Diese Klausel gilt nur für Rechtsgeschäfte mit Unternehmern: Sofern sich nichts anderes aus unserer Auftragsbestätigung ergibt, ist Erfüllungsort für unsere Lieferungen das Lager, ab dem wir liefern. Schulden wir auch den Aufbau oder ähnliche Leistungen (z.B. Einbau, Installation, Inbetriebnahme, Einrichtung/Einstellung etc.), ist Erfüllungsort der Ort, an dem dies gemäß den vertraglichen Regelungen zu erfolgen hat.

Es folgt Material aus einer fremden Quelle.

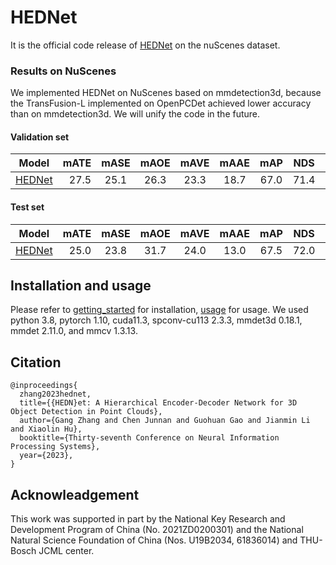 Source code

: # HEDNet

It is the official code release of [HEDNet](https://arxiv.org/pdf/2310.20234.pdf) on the nuScenes dataset.

### Results on NuScenes
We implemented HEDNet on NuScenes based on mmdetection3d, because the TransFusion-L implemented on OpenPCDet achieved lower accuracy than on mmdetection3d. We will unify the code in the future.

#### Validation set
|Model|   mATE |  mASE  |  mAOE  | mAVE  | mAAE  |  mAP  |  NDS   |                                              download                                              |
|----------------------------------------------------------------------------------------------------|-------:|:------:|:------:|:-----:|:-----:|:-----:|:------:|:--------------------------------------------------------------------------------------------------:|
| [HEDNet](https://github.com/zhanggang001/HEDNet-nusc/blob/master/configs/hednet/hednet_transfusion_L_nusc.py)                         | 27.5 | 25.1 | 26.3 |	23.3 | 18.7 | 67.0 | 71.4 | [ckpt](https://cloud.tsinghua.edu.cn/f/40f6d51e038f4c158616/?dl=1) |

#### Test set
|Model| mATE | mASE | mAOE | mAVE | mAAE | mAP | NDS | download |
|---|-------:|:------:|:------:|:-----:|:-----:|:-----:|:------:|:----:|
| [HEDNet](https://github.com/zhanggang001/HEDNet-nusc/blob/master/configs/hednet/hednet_transfusion_L_nusc_trainval.py) | 25.0 | 23.8 | 31.7 | 24.0 | 13.0 | 67.5 | 72.0 | [json](https://cloud.tsinghua.edu.cn/f/bf54afa8d28c4d74affe/?dl=1) |

## Installation and usage

Please refer to [getting_started](https://github.com/open-mmlab/mmdetection3d/blob/v0.18.1/docs/en/getting_started.md) for installation, [usage](https://github.com/open-mmlab/mmdetection3d/blob/v0.18.1/docs/en/1_exist_data_model.md) for usage. We used python 3.8, pytorch 1.10, cuda11.3, spconv-cu113 2.3.3, mmdet3d 0.18.1, mmdet 2.11.0, and mmcv 1.3.13.


## Citation
```
@inproceedings{
  zhang2023hednet,
  title={{HEDN}et: A Hierarchical Encoder-Decoder Network for 3D Object Detection in Point Clouds},
  author={Gang Zhang and Chen Junnan and Guohuan Gao and Jianmin Li and Xiaolin Hu},
  booktitle={Thirty-seventh Conference on Neural Information Processing Systems},
  year={2023},
}
```

## Acknowleadgement
This work was supported in part by the National Key Research and Development Program of China (No. 2021ZD0200301) and the National Natural Science Foundation of China (Nos. U19B2034, 61836014) and THU-Bosch JCML center.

Diese Klausel gilt nur für Rechtsgeschäfte mit Unternehmern: Falls beim oder gegen den Kunden produktsicherheitsrechtliche Maßnahmen im Zusammenhang mit unseren Produkten stattfinden (z.B. behördliche Maßnahmen der Marktüberwachung, wie etwa die Anordnung einer Rücknahme oder eines Rückrufes) oder der Kunde eigene derartige Maßnahmen beabsichtigt (z.B. Meldungen an Marktüberwachungsbehörden), informiert er uns unverzüglich schriftlich.
(1)
Die Geschäftsbeziehungen zwischen uns und dem Kunden unterliegen ausschließlich dem Recht der Bundesrepublik Deutschland. Das UN-Kaufrecht (CISG) gilt nicht.
(2)
Dieser Absatz (2) gilt nur für Rechtsgeschäfte mit Unternehmern: Ist der Kunde Kaufmann, eine juristische Person des öffentlichen Rechts oder ein öffentlich-rechtliches Sondervermögen oder hat er in der Bundesrepublik Deutschland keinen allgemeinen Gerichtsstand, so ist ausschließlicher – auch internationaler – Gerichtsstand für alle Streitigkeiten aus oder im Zusammenhang mit der Geschäftsbeziehung zwischen uns und dem Kunden unser Sitz in 82049 Pullach (Deutschland). Wir sind jedoch berechtigt, den Kunden auch an dessen Sitz zu verklagen. Zwingende gesetzliche Bestimmungen über ausschließliche Gerichtsstände bleiben unberührt.
Sollten Bestimmungen dieser VLB ganz oder teilweise nichtig oder unwirksam sein oder werden, so wird dadurch die Wirksamkeit der übrigen Bestimmungen nicht berührt. Soweit Bestimmungen nicht Vertragsbestandteil geworden oder unwirksam sind, richtet sich der Inhalt des Vertrags in erster Linie nach den gesetzlichen Vorschriften (§ 306 Abs. 2 BGB). Nur im Übrigen und soweit keine ergänzende Vertragsauslegung vorrangig oder möglich ist, werden die Parteien anstelle der nichtigen oder unwirksamen Bestimmung eine wirksame Regelung treffen, die ihr wirtschaftlich möglichst nahe kommt.